On the unexpected B1G challenge facing Oregon lacrosse
The job Jessica Drummond has is a lot different than the one she accepted this summer.
Just before moving to Eugene to begin her tenure as Oregon’s new women’s lacrosse coach, Jessica Drummond was visiting family in Michigan when she learned that the job she had accepted in June was no longer the same job she held in August.
Oregon was moving to the Big Ten.
Instead of taking over a program that has played in the relative obscurity of the West Coast lacrosse scene, the New Hampshire-native now had a job in the sport’s toughest conference. The Big Ten is home to 14-time national champion Maryland, eight-time national champion Northwestern and two-time national champion Penn State.
Drummond learned of the news as texts flew in from friends.
“That was a bit of a ‘Oh Sh..’ moment,” Drummond said Tuesday, 10 days before the four-year UO letter winner (2009-2012) coaches her first game as a Duck. “It was like, I’m with the big dogs now. I’m with legends. It’s just such an incredible opportunity to be back at my alma mater and have the opportunity to push the program to where it’s never been before.”
To be frank, the Ducks haven’t been close. Since adding the sport in 2004-05, Oregon has never reached the NCAA Tournament, won its conference tournament once and is coming off a five-year stretch under Chelsea Hoffmann where the team went 17-55. When Hoffmann resigned in May and the Ducks went about their coaching search, Drummond certainly made sense as a candidate.
She was a three-time second-team All-Mountain Pacific Sports Federation selection at Oregon, led the Ducks to their lone NCAA play-in game appearance in 2012 and has since bolstered her coaching resume with assistant roles at Dartmouth and Vermont. She has a twin sister, Jana, who also played for the Ducks and is now the head coach of UMass-Amherst.

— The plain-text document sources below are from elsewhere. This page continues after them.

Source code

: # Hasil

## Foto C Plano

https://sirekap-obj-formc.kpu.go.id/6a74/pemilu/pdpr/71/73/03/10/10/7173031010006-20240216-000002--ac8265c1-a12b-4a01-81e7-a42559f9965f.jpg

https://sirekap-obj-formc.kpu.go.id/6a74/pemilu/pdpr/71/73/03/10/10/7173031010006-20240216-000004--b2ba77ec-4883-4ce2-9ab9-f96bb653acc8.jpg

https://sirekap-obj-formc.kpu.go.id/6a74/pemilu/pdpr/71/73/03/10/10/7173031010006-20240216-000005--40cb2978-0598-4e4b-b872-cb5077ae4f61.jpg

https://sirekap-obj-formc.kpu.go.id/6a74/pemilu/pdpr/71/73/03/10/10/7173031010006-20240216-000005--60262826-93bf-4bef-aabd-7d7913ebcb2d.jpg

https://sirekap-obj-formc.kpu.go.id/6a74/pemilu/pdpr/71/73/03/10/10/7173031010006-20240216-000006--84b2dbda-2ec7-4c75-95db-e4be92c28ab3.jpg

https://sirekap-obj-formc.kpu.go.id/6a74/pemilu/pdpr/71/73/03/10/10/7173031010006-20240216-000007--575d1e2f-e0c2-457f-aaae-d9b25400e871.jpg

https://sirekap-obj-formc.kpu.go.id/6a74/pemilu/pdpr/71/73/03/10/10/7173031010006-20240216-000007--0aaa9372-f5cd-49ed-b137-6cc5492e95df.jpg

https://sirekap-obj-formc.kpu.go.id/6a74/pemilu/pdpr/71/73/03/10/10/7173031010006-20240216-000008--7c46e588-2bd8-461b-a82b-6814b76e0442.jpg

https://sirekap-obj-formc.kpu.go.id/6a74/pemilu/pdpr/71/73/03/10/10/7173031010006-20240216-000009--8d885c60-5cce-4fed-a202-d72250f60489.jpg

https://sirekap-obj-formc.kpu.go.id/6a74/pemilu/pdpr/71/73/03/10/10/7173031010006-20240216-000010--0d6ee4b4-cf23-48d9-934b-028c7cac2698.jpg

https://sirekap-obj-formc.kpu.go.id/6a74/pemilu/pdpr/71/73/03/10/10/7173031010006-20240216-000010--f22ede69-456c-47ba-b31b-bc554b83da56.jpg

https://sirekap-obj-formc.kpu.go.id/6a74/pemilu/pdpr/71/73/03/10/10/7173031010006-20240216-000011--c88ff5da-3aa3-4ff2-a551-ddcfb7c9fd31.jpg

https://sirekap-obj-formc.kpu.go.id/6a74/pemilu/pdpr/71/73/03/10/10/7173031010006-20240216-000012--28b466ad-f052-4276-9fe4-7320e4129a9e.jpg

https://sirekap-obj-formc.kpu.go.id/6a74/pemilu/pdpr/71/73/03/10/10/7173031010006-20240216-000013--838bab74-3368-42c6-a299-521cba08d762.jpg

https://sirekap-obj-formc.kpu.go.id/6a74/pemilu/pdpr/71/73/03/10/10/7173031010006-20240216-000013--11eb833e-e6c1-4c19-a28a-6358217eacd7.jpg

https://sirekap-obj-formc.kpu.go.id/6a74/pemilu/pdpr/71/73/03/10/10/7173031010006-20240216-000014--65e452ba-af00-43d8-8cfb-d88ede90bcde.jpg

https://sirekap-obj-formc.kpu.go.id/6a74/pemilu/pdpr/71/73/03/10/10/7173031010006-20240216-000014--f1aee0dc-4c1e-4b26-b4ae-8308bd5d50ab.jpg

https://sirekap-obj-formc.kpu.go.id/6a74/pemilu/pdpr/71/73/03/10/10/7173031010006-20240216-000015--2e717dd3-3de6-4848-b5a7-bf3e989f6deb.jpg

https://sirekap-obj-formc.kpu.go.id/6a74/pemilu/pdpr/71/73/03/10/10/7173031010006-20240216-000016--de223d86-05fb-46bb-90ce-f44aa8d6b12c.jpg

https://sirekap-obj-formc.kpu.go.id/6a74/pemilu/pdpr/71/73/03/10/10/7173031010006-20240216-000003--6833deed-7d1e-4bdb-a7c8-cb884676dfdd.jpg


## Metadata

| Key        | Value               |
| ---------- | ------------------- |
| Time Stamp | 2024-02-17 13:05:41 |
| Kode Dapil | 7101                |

Jana’s Minutewomen are No. 20 in the preseason rankings. Jessica’s Ducks are unranked with few outside expectations — outside their own — to change that in their final season in the Pac-12. And while Drummond views this year as an opportunity to start building the foundation for a new era for the program, she also doesn’t think success has to wait.
Oregon returns multiple starters, including All-Pac-12 Second Team selection Morgan McCarthy, and a pair of Catamounts have followed Drummond from Vermont to Oregon through the transfer portal.
“Why not end winning it?” Drummond said. “Why not go into the Big Ten like, yeah, we just won the Pac-12. That’s our mentality. It goes back to having that alpha pride and discipline to be a winning team, and I think this team has that. Everyday we’re talking about winning the Pac-12. Because why not?”
The Ducks are about to embark upon a final Pac-12 season that, unlike any other sport in the conference, has no national powers. Stanford has been the conference’s most successful program, yet has never advanced past the Sweet 16. USC has six postseason appearances but has only reached the quarterfinals.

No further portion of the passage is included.